Нет, не потому колесит по этим просторам русский человек, что не умеет он, как немец, устроиться на своем клочке земли! Душа его так же широка и необъятна, как степи и леса Русской земли, и тесно ей за плетнями, заборчиками, межевыми столбами! Скучно русскому человеку высаживать у себя в палисаднике травяной газон, заливной луг привычней его глазам, кромка леса, во всю ширь охватываемая взором, так чтоб душа, как по мерке, точно вписывалась в многоверстный полукруг, и не терпит природный русак, когда что-то загораживает ему горизонт! От рождения по середине зрачков наших проведена Господом невидимая линия — это линия горизонта, за который мы идем на восход солнца свыше тысячи лет.
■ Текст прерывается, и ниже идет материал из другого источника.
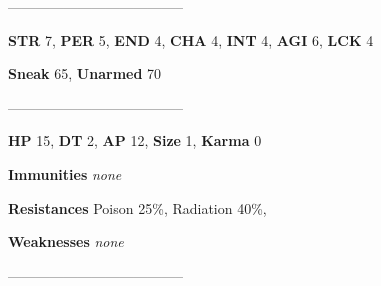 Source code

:\documentclass[11pt,a4paper,twocolumn]{book}
\begin{document}
	--------------------------------------

\noindent
\textbf{STR} 7, \textbf{PER} 5, \textbf{END} 4, \textbf{CHA} 4, \textbf{INT} 4, \textbf{AGI} 6, \textbf{LCK} 4

\noindent
\textbf{Sneak} 65, \textbf{Unarmed} 70 %

--------------------------------------

\noindent
\textbf{HP} 15, \textbf{DT} 2, \textbf{AP} 12, \textbf{Size} 1, \textbf{Karma} 0


\noindent
\textbf{Immunities} \emph{none} %

\noindent
\textbf{Resistances} Poison 25\%, Radiation 40\%,%

\noindent
\textbf{Weaknesses} \emph{none}%

--------------------------------------
	
\end{document}
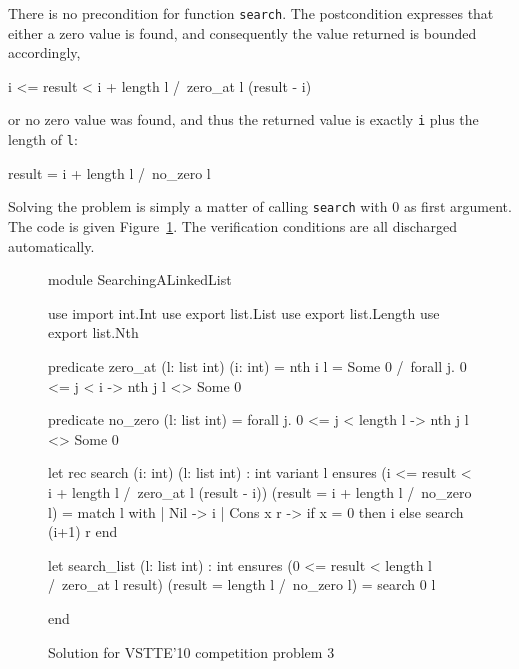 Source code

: There is no precondition for function \texttt{search}.
The postcondition expresses that either a zero value is found, and
consequently the value returned is bounded accordingly,
\begin{whycode}
  i <= result < i + length l /\ zero_at l (result - i)
\end{whycode}
or no zero value was found, and thus the returned value is exactly
\texttt{i} plus the length of \texttt{l}:
\begin{whycode}
  result = i + length l /\ no_zero l
\end{whycode}
Solving the problem is simply a matter of calling \texttt{search} with
0 as first argument.
The code is given Figure~\ref{fig:LinkedList}.
The verification conditions are all discharged automatically.
\begin{figure}
  \centering
\begin{whycode}
module SearchingALinkedList

  use import int.Int
  use export list.List
  use export list.Length
  use export list.Nth

  predicate zero_at (l: list int) (i: int) =
    nth i l = Some 0 /\ forall j. 0 <= j < i -> nth j l <> Some 0

  predicate no_zero (l: list int) =
    forall j. 0 <= j < length l -> nth j l <> Some 0

  let rec search (i: int) (l: list int) : int variant { l }
    ensures { (i <= result < i + length l /\ zero_at l (result - i))
           \/ (result = i + length l /\ no_zero l) }
  = match l with
    | Nil -> i
    | Cons x r -> if x = 0 then i else search (i+1) r
    end

  let search_list (l: list int) : int
    ensures { (0 <= result < length l /\ zero_at l result)
           \/ (result = length l /\ no_zero l) }
  = search 0 l

end
\end{whycode}
\vspace*{-1em}%
  \caption{Solution for VSTTE'10 competition problem 3}
  \label{fig:LinkedList}
\end{figure}

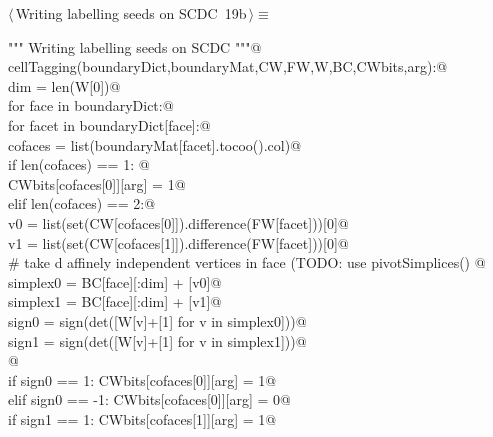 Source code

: \documentclass[11pt,oneside]{article}	%
\begin{document}
\begin{flushleft} \small \label{scrap21}
\protect{}$\langle\,$Writing labelling seeds on SCDC\nobreak\ {\footnotesize 19b}$\,\rangle\equiv$
\vspace{-1ex}
\begin{list}{}{} \item
\mbox{}\verb@""" Writing labelling seeds on SCDC """@\\
\mbox{}\verb@def cellTagging(boundaryDict,boundaryMat,CW,FW,W,BC,CWbits,arg):@\\
\mbox{}\verb@   dim = len(W[0])@\\
\mbox{}\verb@   for face in boundaryDict:@\\
\mbox{}\verb@      for facet in boundaryDict[face]:@\\
\mbox{}\verb@         cofaces = list(boundaryMat[facet].tocoo().col)@\\
\mbox{}\verb@         if len(cofaces) == 1: @\\
\mbox{}\verb@            CWbits[cofaces[0]][arg] = 1@\\
\mbox{}\verb@         elif len(cofaces) == 2:@\\
\mbox{}\verb@            v0 = list(set(CW[cofaces[0]]).difference(FW[facet]))[0]@\\
\mbox{}\verb@            v1 = list(set(CW[cofaces[1]]).difference(FW[facet]))[0]@\\
\mbox{}\verb@            # take d affinely independent vertices in face (TODO: use pivotSimplices() @\\
\mbox{}\verb@            simplex0 = BC[face][:dim] + [v0]@\\
\mbox{}\verb@            simplex1 = BC[face][:dim] + [v1]@\\
\mbox{}\verb@            sign0 = sign(det([W[v]+[1] for v in simplex0]))@\\
\mbox{}\verb@            sign1 = sign(det([W[v]+[1] for v in simplex1]))@\\
\mbox{}\verb@            @\\
\mbox{}\verb@            if sign0 == 1: CWbits[cofaces[0]][arg] = 1@\\
\mbox{}\verb@            elif sign0 == -1: CWbits[cofaces[0]][arg] = 0@\\
\mbox{}\verb@            if sign1 == 1: CWbits[cofaces[1]][arg] = 1@\\

\end{list}
\end{flushleft}
\end{document}
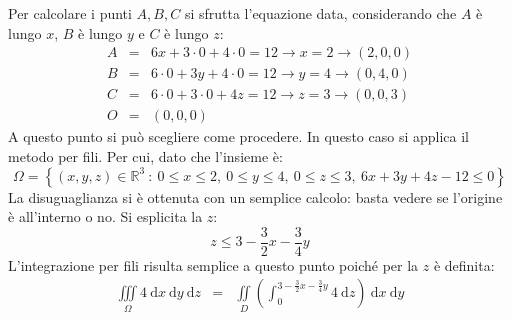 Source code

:\documentclass[a4paper]{article}
\begin{document}
	\noindent
	Per calcolare i punti $A,B,C$ si sfrutta l'equazione data, considerando che $A$ è lungo $x$, $B$ è lungo $y$ e $C$ è lungo $z$:
	\begin{equation*}
		\begin{array}{rcl}
			A &=& 6x + 3 \cdot 0 + 4 \cdot 0 = 12 \rightarrow x = 2 \rightarrow \left(2,0,0\right) \\ [.5em]
			B &=& 6 \cdot 0 + 3y + 4 \cdot 0 = 12 \rightarrow y = 4 \rightarrow \left(0,4,0\right) \\ [.5em]
			C &=& 6 \cdot 0 + 3 \cdot 0 + 4z = 12 \rightarrow z = 3 \rightarrow \left(0,0,3\right) \\ [.5em]
			O &=& \left(0,0,0\right)
		\end{array}
	\end{equation*}
	A questo punto si può scegliere come procedere. In questo caso si applica il metodo per fili. Per cui, dato che l'insieme è:
	\begin{equation*}
		\Omega = \left\{\left(x,y,z\right) \in \mathbb{R}^{3} \: : \: 0 \le x \le 2,\: 0 \le y \le 4, \: 0 \le z \le 3, \: 6x+3y+4z-12 \le 0\right\}
	\end{equation*}
	La disuguaglianza si è ottenuta con un semplice calcolo: basta vedere se l'origine è all'interno o no. Si esplicita la $z$:
	\begin{equation*}
		z \le 3 - \frac{3}{2}x - \frac{3}{4}y
	\end{equation*}
	L'integrazione per fili risulta semplice a questo punto poiché per la $z$ è definita:
	\begin{equation*}
		\begin{array}{rcl}
			\displaystyle\iiint\limits_{\Omega} 4 \:\mathrm{d}x\:\mathrm{d}y\:\mathrm{d}z
			&=&
			\displaystyle\iint\limits_{D} \left(\int_{0}^{3 - \frac{3}{2}x - \frac{3}{4}y} 4 \:\mathrm{d}z\right) \:\mathrm{d}x\:\mathrm{d}y
		\end{array}
	\end{equation*}\newpage
\end{document}
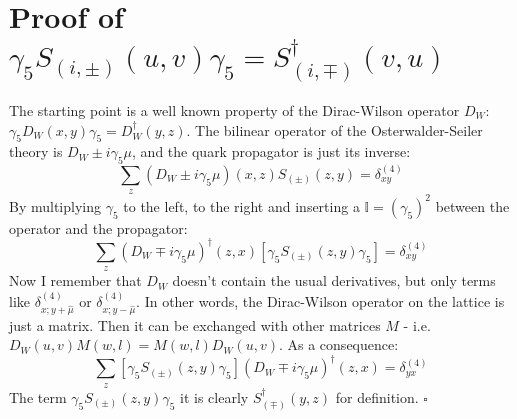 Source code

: \documentclass[english, LaM, oneside, noexaminfo]{sapthesis}
\newcommand{\proved}{\newline \hspace*{.97\textwidth} $\square$}
\begin{document}
\section{Proof of $\gamma_5 S_{(i,\pm)} (u,v) \gamma_5 = S_{(i,\mp)}^\dag (v,u)$}\label{app:proof-G5-DW}
\noindent
The starting point is a well known property of the Dirac-Wilson operator $D_W$: $\gamma_5 D_W(x,y) \gamma_5 = D_W^\dag(y,z)$.
The bilinear operator of the Osterwalder-Seiler theory is $D_W \pm i\gamma_5 \mu$, and the quark propagator is just its inverse:
\begin{equation*}
    \sum_z \left(D_W \pm i\gamma_5 \mu\right) (x,z) S_{(\pm)} (z,y) = \delta^{(4)}_{xy}
\end{equation*}
By multiplying $\gamma_5$ to the left, to the right and inserting a $\mathbb{I} = (\gamma_5)^2$ between the operator and the propagator:
\begin{equation*}
    \sum_z \left( D_W \mp i\gamma_5 \mu \right)^\dag (z,x) \left[\gamma_5 S_{(\pm)} (z,y) \gamma_5\right] = \delta^{(4)}_{xy}
\end{equation*}
Now I remember that $D_W$ doesn't contain the usual derivatives, but only terms like $\delta^{(4)}_{x;y+\hat\mu}$ or $\delta^{(4)}_{x;y-\hat\mu}$.
In other words, the Dirac-Wilson operator on the lattice is just a matrix.
Then it can be exchanged with other matrices $M$ - i.e. $D_W (u,v) M(w,l) = M(w,l) D_W (u,v)$.
As a consequence:
\begin{equation*}
    \sum_z \left[\gamma_5 S_{(\pm)} (z,y) \gamma_5\right] \left( D_W \mp i\gamma_5 \mu \right)^\dag (z,x) = \delta^{(4)}_{yx}
\end{equation*}
The term $\gamma_5 S_{(\pm)} (z,y) \gamma_5$ it is clearly $S_{(\mp)}^\dag (y,z)$ for definition.
\proved
\end{document}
Михаил, очнувшись от дремоты и пытаясь, не просыпав махорку, свернуть самокрутку, вспомнил рассказ Харлампия Ермакова о том, как дед его привез себе из турецкого похода жену и на закате носил ее на руках к древнему кургану. Садились они рядком на верхушке и, обнявшись под зипуном, до самой темноты молча смотрели в степь. Мишка слушал тогда и не понимал: на что смотреть в этой степи? Теперь, словно прозревший после освежившего его краткого сна, вольно глядя на волнистую, размытую у горизонта линию холмов, кое-что начал он понимать. Были оба они степняки, и дед Ермаков, и турчанка, и оба, хоть и разных кровей, вышли из одного необъятного простора, прорезанного Великим Шелковым путем. Степь была их родина, а они — ее дети, потому и было им хорошо на вершине кургана вдвоем. Перед ними, обрамленное панорамой грандиозного заката, лежало не только пространство, но и время — тысячелетия, уходящие в еще более непостижимую даль, ко временам сотворения мира.